#### Description of the task:
Return every line of the records below verbatim, with no pictures in the copy.

Data excerpts

★ ★ ★

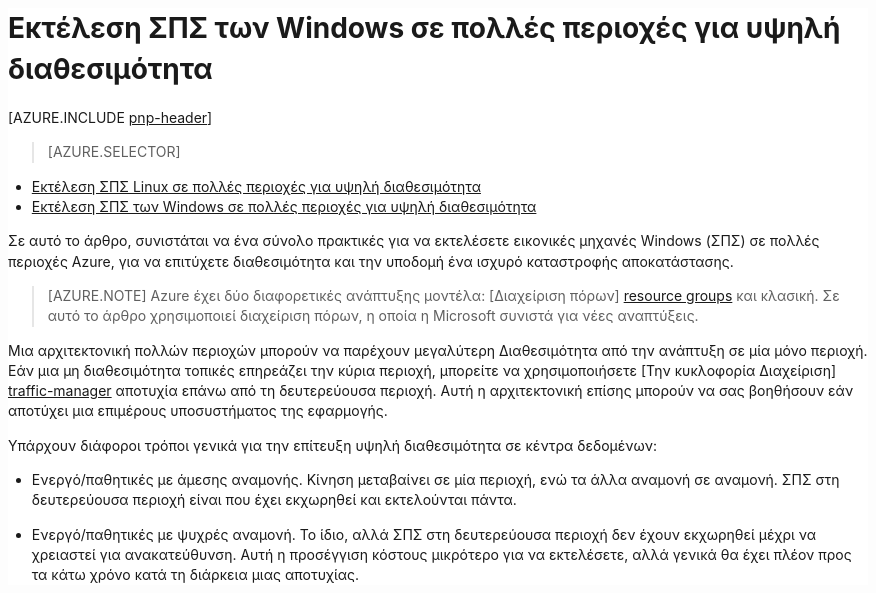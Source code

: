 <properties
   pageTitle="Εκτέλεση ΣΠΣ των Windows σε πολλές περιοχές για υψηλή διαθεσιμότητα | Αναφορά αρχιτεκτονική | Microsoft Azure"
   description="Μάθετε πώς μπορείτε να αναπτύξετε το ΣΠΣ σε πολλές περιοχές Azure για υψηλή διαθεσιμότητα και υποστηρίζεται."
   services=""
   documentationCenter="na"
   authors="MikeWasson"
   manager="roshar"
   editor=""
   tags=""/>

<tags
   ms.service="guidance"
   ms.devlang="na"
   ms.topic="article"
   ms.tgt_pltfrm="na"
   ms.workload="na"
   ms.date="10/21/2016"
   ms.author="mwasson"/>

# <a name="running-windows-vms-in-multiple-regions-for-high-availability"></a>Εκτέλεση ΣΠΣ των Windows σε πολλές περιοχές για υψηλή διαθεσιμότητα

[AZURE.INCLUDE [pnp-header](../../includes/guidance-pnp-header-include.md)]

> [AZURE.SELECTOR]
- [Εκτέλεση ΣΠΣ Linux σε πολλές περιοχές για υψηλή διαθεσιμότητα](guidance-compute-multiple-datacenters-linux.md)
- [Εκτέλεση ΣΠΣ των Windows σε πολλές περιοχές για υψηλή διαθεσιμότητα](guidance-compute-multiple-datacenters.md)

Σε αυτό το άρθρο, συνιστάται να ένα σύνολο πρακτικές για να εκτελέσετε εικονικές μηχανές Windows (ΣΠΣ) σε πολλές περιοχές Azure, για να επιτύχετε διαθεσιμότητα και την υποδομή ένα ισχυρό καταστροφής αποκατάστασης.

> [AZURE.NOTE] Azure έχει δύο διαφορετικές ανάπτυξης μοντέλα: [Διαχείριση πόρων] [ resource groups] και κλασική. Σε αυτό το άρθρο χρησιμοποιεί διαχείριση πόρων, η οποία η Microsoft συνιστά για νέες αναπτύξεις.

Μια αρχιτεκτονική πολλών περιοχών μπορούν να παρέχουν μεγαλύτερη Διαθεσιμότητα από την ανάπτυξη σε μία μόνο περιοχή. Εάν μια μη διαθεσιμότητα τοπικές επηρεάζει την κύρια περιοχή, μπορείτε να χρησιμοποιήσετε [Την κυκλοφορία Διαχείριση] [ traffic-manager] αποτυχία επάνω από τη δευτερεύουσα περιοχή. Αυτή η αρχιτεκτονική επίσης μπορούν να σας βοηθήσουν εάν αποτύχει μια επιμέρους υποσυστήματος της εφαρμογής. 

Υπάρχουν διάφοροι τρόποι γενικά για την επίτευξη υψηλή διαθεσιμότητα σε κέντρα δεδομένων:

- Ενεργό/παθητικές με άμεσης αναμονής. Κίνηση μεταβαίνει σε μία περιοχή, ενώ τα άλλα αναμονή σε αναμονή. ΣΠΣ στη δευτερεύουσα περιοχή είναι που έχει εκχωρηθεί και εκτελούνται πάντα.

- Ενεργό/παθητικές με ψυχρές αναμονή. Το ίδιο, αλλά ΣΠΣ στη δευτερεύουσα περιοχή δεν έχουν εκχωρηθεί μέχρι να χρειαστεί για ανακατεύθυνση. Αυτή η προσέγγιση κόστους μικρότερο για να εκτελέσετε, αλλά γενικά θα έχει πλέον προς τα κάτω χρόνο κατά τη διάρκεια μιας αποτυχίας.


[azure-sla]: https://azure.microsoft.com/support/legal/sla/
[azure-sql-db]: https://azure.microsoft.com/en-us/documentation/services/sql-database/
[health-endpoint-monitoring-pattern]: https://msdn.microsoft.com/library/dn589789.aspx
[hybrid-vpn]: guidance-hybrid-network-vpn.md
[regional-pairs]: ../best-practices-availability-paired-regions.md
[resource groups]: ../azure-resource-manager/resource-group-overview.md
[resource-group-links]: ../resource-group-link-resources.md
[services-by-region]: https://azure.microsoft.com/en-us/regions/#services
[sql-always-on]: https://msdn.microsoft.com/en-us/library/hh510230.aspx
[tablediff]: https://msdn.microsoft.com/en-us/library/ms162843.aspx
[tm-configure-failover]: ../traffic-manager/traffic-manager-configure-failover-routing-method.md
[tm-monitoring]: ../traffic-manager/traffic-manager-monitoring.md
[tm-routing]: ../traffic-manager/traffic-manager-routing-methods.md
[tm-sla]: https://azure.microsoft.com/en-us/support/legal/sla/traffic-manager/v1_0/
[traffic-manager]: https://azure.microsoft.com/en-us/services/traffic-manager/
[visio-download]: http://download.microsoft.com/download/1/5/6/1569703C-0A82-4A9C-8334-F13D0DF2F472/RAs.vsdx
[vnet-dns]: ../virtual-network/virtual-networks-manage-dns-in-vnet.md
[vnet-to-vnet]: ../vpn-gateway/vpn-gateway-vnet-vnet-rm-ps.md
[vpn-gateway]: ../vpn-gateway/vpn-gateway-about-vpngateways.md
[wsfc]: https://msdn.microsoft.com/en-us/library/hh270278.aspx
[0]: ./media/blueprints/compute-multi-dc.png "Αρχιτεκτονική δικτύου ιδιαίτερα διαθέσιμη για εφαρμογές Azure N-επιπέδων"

★ ★ ★

#### Exercise response:
Source code

: <properties
   pageTitle="Εκτέλεση ΣΠΣ των Windows σε πολλές περιοχές για υψηλή διαθεσιμότητα | Αναφορά αρχιτεκτονική | Microsoft Azure"
   description="Μάθετε πώς μπορείτε να αναπτύξετε το ΣΠΣ σε πολλές περιοχές Azure για υψηλή διαθεσιμότητα και υποστηρίζεται."
   services=""
   documentationCenter="na"
   authors="MikeWasson"
   manager="roshar"
   editor=""
   tags=""/>

<tags
   ms.service="guidance"
   ms.devlang="na"
   ms.topic="article"
   ms.tgt_pltfrm="na"
   ms.workload="na"
   ms.date="10/21/2016"
   ms.author="mwasson"/>

# <a name="running-windows-vms-in-multiple-regions-for-high-availability"></a>Εκτέλεση ΣΠΣ των Windows σε πολλές περιοχές για υψηλή διαθεσιμότητα

[AZURE.INCLUDE [pnp-header](../../includes/guidance-pnp-header-include.md)]

> [AZURE.SELECTOR]
- [Εκτέλεση ΣΠΣ Linux σε πολλές περιοχές για υψηλή διαθεσιμότητα](guidance-compute-multiple-datacenters-linux.md)
- [Εκτέλεση ΣΠΣ των Windows σε πολλές περιοχές για υψηλή διαθεσιμότητα](guidance-compute-multiple-datacenters.md)

Σε αυτό το άρθρο, συνιστάται να ένα σύνολο πρακτικές για να εκτελέσετε εικονικές μηχανές Windows (ΣΠΣ) σε πολλές περιοχές Azure, για να επιτύχετε διαθεσιμότητα και την υποδομή ένα ισχυρό καταστροφής αποκατάστασης.

> [AZURE.NOTE] Azure έχει δύο διαφορετικές ανάπτυξης μοντέλα: [Διαχείριση πόρων] [ resource groups] και κλασική. Σε αυτό το άρθρο χρησιμοποιεί διαχείριση πόρων, η οποία η Microsoft συνιστά για νέες αναπτύξεις.

Μια αρχιτεκτονική πολλών περιοχών μπορούν να παρέχουν μεγαλύτερη Διαθεσιμότητα από την ανάπτυξη σε μία μόνο περιοχή. Εάν μια μη διαθεσιμότητα τοπικές επηρεάζει την κύρια περιοχή, μπορείτε να χρησιμοποιήσετε [Την κυκλοφορία Διαχείριση] [ traffic-manager] αποτυχία επάνω από τη δευτερεύουσα περιοχή. Αυτή η αρχιτεκτονική επίσης μπορούν να σας βοηθήσουν εάν αποτύχει μια επιμέρους υποσυστήματος της εφαρμογής. 

Υπάρχουν διάφοροι τρόποι γενικά για την επίτευξη υψηλή διαθεσιμότητα σε κέντρα δεδομένων:

- Ενεργό/παθητικές με άμεσης αναμονής. Κίνηση μεταβαίνει σε μία περιοχή, ενώ τα άλλα αναμονή σε αναμονή. ΣΠΣ στη δευτερεύουσα περιοχή είναι που έχει εκχωρηθεί και εκτελούνται πάντα.

- Ενεργό/παθητικές με ψυχρές αναμονή. Το ίδιο, αλλά ΣΠΣ στη δευτερεύουσα περιοχή δεν έχουν εκχωρηθεί μέχρι να χρειαστεί για ανακατεύθυνση. Αυτή η προσέγγιση κόστους μικρότερο για να εκτελέσετε, αλλά γενικά θα έχει πλέον προς τα κάτω χρόνο κατά τη διάρκεια μιας αποτυχίας.


[azure-sla]: https://azure.microsoft.com/support/legal/sla/
[azure-sql-db]: https://azure.microsoft.com/en-us/documentation/services/sql-database/
[health-endpoint-monitoring-pattern]: https://msdn.microsoft.com/library/dn589789.aspx
[hybrid-vpn]: guidance-hybrid-network-vpn.md
[regional-pairs]: ../best-practices-availability-paired-regions.md
[resource groups]: ../azure-resource-manager/resource-group-overview.md
[resource-group-links]: ../resource-group-link-resources.md
[services-by-region]: https://azure.microsoft.com/en-us/regions/#services
[sql-always-on]: https://msdn.microsoft.com/en-us/library/hh510230.aspx
[tablediff]: https://msdn.microsoft.com/en-us/library/ms162843.aspx
[tm-configure-failover]: ../traffic-manager/traffic-manager-configure-failover-routing-method.md
[tm-monitoring]: ../traffic-manager/traffic-manager-monitoring.md
[tm-routing]: ../traffic-manager/traffic-manager-routing-methods.md
[tm-sla]: https://azure.microsoft.com/en-us/support/legal/sla/traffic-manager/v1_0/
[traffic-manager]: https://azure.microsoft.com/en-us/services/traffic-manager/
[visio-download]: http://download.microsoft.com/download/1/5/6/1569703C-0A82-4A9C-8334-F13D0DF2F472/RAs.vsdx
[vnet-dns]: ../virtual-network/virtual-networks-manage-dns-in-vnet.md
[vnet-to-vnet]: ../vpn-gateway/vpn-gateway-vnet-vnet-rm-ps.md
[vpn-gateway]: ../vpn-gateway/vpn-gateway-about-vpngateways.md
[wsfc]: https://msdn.microsoft.com/en-us/library/hh270278.aspx
[0]: ./media/blueprints/compute-multi-dc.png "Αρχιτεκτονική δικτύου ιδιαίτερα διαθέσιμη για εφαρμογές Azure N-επιπέδων"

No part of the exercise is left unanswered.